EXERCISE GOAL → Output the records exactly as they appear, with no pictures included.

MATERIAL FOR THIS TASK →
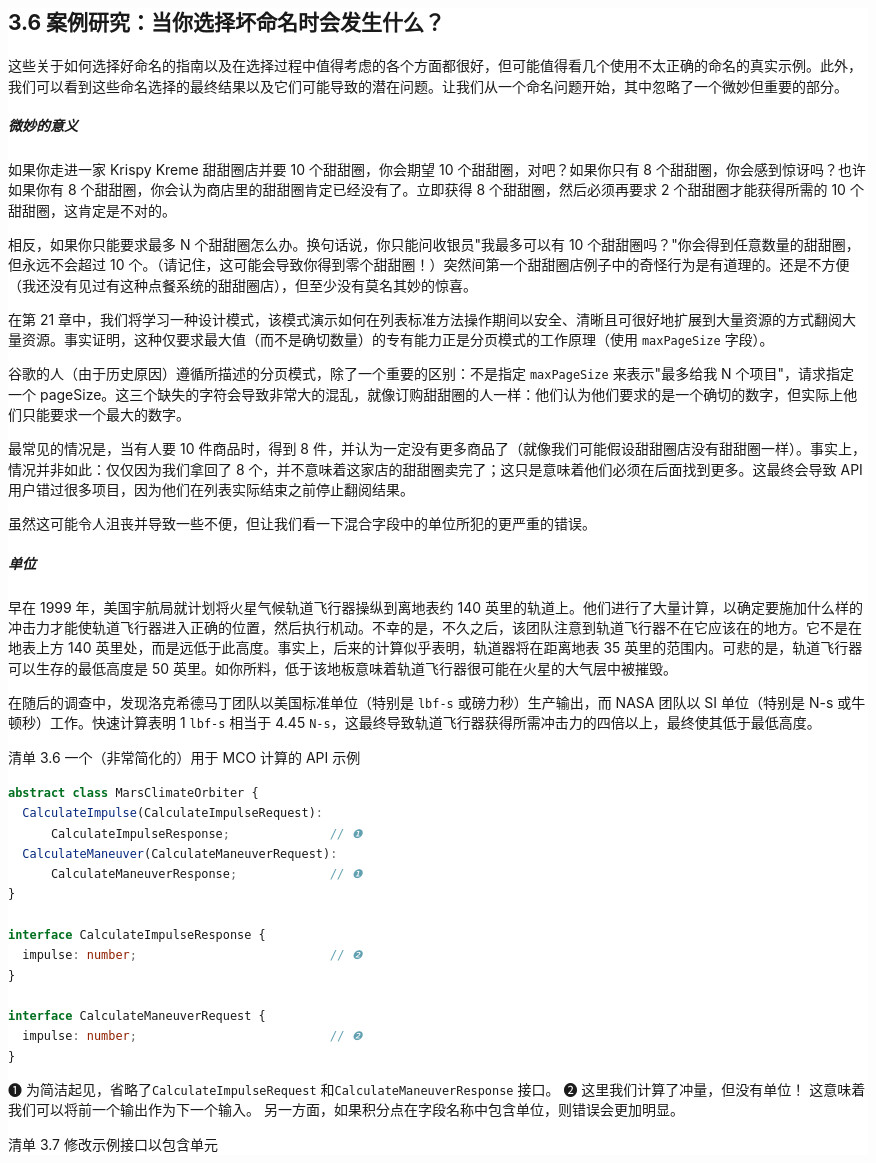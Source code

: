 ## 3.6 案例研究：当你选择坏命名时会发生什么？

这些关于如何选择好命名的指南以及在选择过程中值得考虑的各个方面都很好，但可能值得看几个使用不太正确的命名的真实示例。此外，我们可以看到这些命名选择的最终结果以及它们可能导致的潜在问题。让我们从一个命名问题开始，其中忽略了一个微妙但重要的部分。

##### 微妙的意义

如果你走进一家 Krispy Kreme 甜甜圈店并要 10 个甜甜圈，你会期望 10 个甜甜圈，对吧？如果你只有 8 个甜甜圈，你会感到惊讶吗？也许如果你有 8 个甜甜圈，你会认为商店里的甜甜圈肯定已经没有了。立即获得 8 个甜甜圈，然后必须再要求 2 个甜甜圈才能获得所需的 10 个甜甜圈，这肯定是不对的。

相反，如果你只能要求最多 N 个甜甜圈怎么办。换句话说，你只能问收银员"我最多可以有 10 个甜甜圈吗？"你会得到任意数量的甜甜圈，但永远不会超过 10 个。（请记住，这可能会导致你得到零个甜甜圈！）突然间第一个甜甜圈店例子中的奇怪行为是有道理的。还是不方便（我还没有见过有这种点餐系统的甜甜圈店），但至少没有莫名其妙的惊喜。

在第 21 章中，我们将学习一种设计模式，该模式演示如何在列表标准方法操作期间以安全、清晰且可很好地扩展到大量资源的方式翻阅大量资源。事实证明，这种仅要求最大值（而不是确切数量）的专有能力正是分页模式的工作原理（使用 ```maxPageSize``` 字段）。

谷歌的人（由于历史原因）遵循所描述的分页模式，除了一个重要的区别：不是指定 ```maxPageSize``` 来表示"最多给我 N 个项目"，请求指定一个 pageSize。这三个缺失的字符会导致非常大的混乱，就像订购甜甜圈的人一样：他们认为他们要求的是一个确切的数字，但实际上他们只能要求一个最大的数字。

最常见的情况是，当有人要 10 件商品时，得到 8 件，并认为一定没有更多商品了（就像我们可能假设甜甜圈店没有甜甜圈一样）。事实上，情况并非如此：仅仅因为我们拿回了 8 个，并不意味着这家店的甜甜圈卖完了；这只是意味着他们必须在后面找到更多。这最终会导致 API 用户错过很多项目，因为他们在列表实际结束之前停止翻阅结果。

虽然这可能令人沮丧并导致一些不便，但让我们看一下混合字段中的单位所犯的更严重的错误。

##### 单位
早在 1999 年，美国宇航局就计划将火星气候轨道飞行器操纵到离地表约 140 英里的轨道上。他们进行了大量计算，以确定要施加什么样的冲击力才能使轨道飞行器进入正确的位置，然后执行机动。不幸的是，不久之后，该团队注意到轨道飞行器不在它应该在的地方。它不是在地表上方 140 英里处，而是远低于此高度。事实上，后来的计算似乎表明，轨道器将在距离地表 35 英里的范围内。可悲的是，轨道飞行器可以生存的最低高度是 50 英里。如你所料，低于该地板意味着轨道飞行器很可能在火星的大气层中被摧毁。

在随后的调查中，发现洛克希德马丁团队以美国标准单位（特别是 ```lbf-s``` 或磅力秒）生产输出，而 NASA 团队以 SI 单位（特别是 N-s 或牛顿秒）工作。快速计算表明 1 ```lbf-s``` 相当于 4.45 ```N-s```，这最终导致轨道飞行器获得所需冲击力的四倍以上，最终使其低于最低高度。

清单 3.6 一个（非常简化的）用于 MCO 计算的 API 示例

```typescript
abstract class MarsClimateOrbiter {
  CalculateImpulse(CalculateImpulseRequest):
      CalculateImpulseResponse;              // ❶
  CalculateManeuver(CalculateManeuverRequest):
      CalculateManeuverResponse;             // ❶    
}
 
interface CalculateImpulseResponse {
  impulse: number;                           // ❷
}
 
interface CalculateManeuverRequest {
  impulse: number;                           // ❷
}
```

❶ 为简洁起见，省略了```CalculateImpulseRequest``` 和```CalculateManeuverResponse``` 接口。
❷ 这里我们计算了冲量，但没有单位！ 这意味着我们可以将前一个输出作为下一个输入。
另一方面，如果积分点在字段名称中包含单位，则错误会更加明显。

清单 3.7 修改示例接口以包含单元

YOUR RESPONSE →
Source code

: ## 3.6 案例研究：当你选择坏命名时会发生什么？

这些关于如何选择好命名的指南以及在选择过程中值得考虑的各个方面都很好，但可能值得看几个使用不太正确的命名的真实示例。此外，我们可以看到这些命名选择的最终结果以及它们可能导致的潜在问题。让我们从一个命名问题开始，其中忽略了一个微妙但重要的部分。

##### 微妙的意义

如果你走进一家 Krispy Kreme 甜甜圈店并要 10 个甜甜圈，你会期望 10 个甜甜圈，对吧？如果你只有 8 个甜甜圈，你会感到惊讶吗？也许如果你有 8 个甜甜圈，你会认为商店里的甜甜圈肯定已经没有了。立即获得 8 个甜甜圈，然后必须再要求 2 个甜甜圈才能获得所需的 10 个甜甜圈，这肯定是不对的。

相反，如果你只能要求最多 N 个甜甜圈怎么办。换句话说，你只能问收银员"我最多可以有 10 个甜甜圈吗？"你会得到任意数量的甜甜圈，但永远不会超过 10 个。（请记住，这可能会导致你得到零个甜甜圈！）突然间第一个甜甜圈店例子中的奇怪行为是有道理的。还是不方便（我还没有见过有这种点餐系统的甜甜圈店），但至少没有莫名其妙的惊喜。

在第 21 章中，我们将学习一种设计模式，该模式演示如何在列表标准方法操作期间以安全、清晰且可很好地扩展到大量资源的方式翻阅大量资源。事实证明，这种仅要求最大值（而不是确切数量）的专有能力正是分页模式的工作原理（使用 ```maxPageSize``` 字段）。

谷歌的人（由于历史原因）遵循所描述的分页模式，除了一个重要的区别：不是指定 ```maxPageSize``` 来表示"最多给我 N 个项目"，请求指定一个 pageSize。这三个缺失的字符会导致非常大的混乱，就像订购甜甜圈的人一样：他们认为他们要求的是一个确切的数字，但实际上他们只能要求一个最大的数字。

最常见的情况是，当有人要 10 件商品时，得到 8 件，并认为一定没有更多商品了（就像我们可能假设甜甜圈店没有甜甜圈一样）。事实上，情况并非如此：仅仅因为我们拿回了 8 个，并不意味着这家店的甜甜圈卖完了；这只是意味着他们必须在后面找到更多。这最终会导致 API 用户错过很多项目，因为他们在列表实际结束之前停止翻阅结果。

虽然这可能令人沮丧并导致一些不便，但让我们看一下混合字段中的单位所犯的更严重的错误。

##### 单位
早在 1999 年，美国宇航局就计划将火星气候轨道飞行器操纵到离地表约 140 英里的轨道上。他们进行了大量计算，以确定要施加什么样的冲击力才能使轨道飞行器进入正确的位置，然后执行机动。不幸的是，不久之后，该团队注意到轨道飞行器不在它应该在的地方。它不是在地表上方 140 英里处，而是远低于此高度。事实上，后来的计算似乎表明，轨道器将在距离地表 35 英里的范围内。可悲的是，轨道飞行器可以生存的最低高度是 50 英里。如你所料，低于该地板意味着轨道飞行器很可能在火星的大气层中被摧毁。

在随后的调查中，发现洛克希德马丁团队以美国标准单位（特别是 ```lbf-s``` 或磅力秒）生产输出，而 NASA 团队以 SI 单位（特别是 N-s 或牛顿秒）工作。快速计算表明 1 ```lbf-s``` 相当于 4.45 ```N-s```，这最终导致轨道飞行器获得所需冲击力的四倍以上，最终使其低于最低高度。

清单 3.6 一个（非常简化的）用于 MCO 计算的 API 示例

```typescript
abstract class MarsClimateOrbiter {
  CalculateImpulse(CalculateImpulseRequest):
      CalculateImpulseResponse;              // ❶
  CalculateManeuver(CalculateManeuverRequest):
      CalculateManeuverResponse;             // ❶    
}
 
interface CalculateImpulseResponse {
  impulse: number;                           // ❷
}
 
interface CalculateManeuverRequest {
  impulse: number;                           // ❷
}
```

❶ 为简洁起见，省略了```CalculateImpulseRequest``` 和```CalculateManeuverResponse``` 接口。
❷ 这里我们计算了冲量，但没有单位！ 这意味着我们可以将前一个输出作为下一个输入。
另一方面，如果积分点在字段名称中包含单位，则错误会更加明显。

清单 3.7 修改示例接口以包含单元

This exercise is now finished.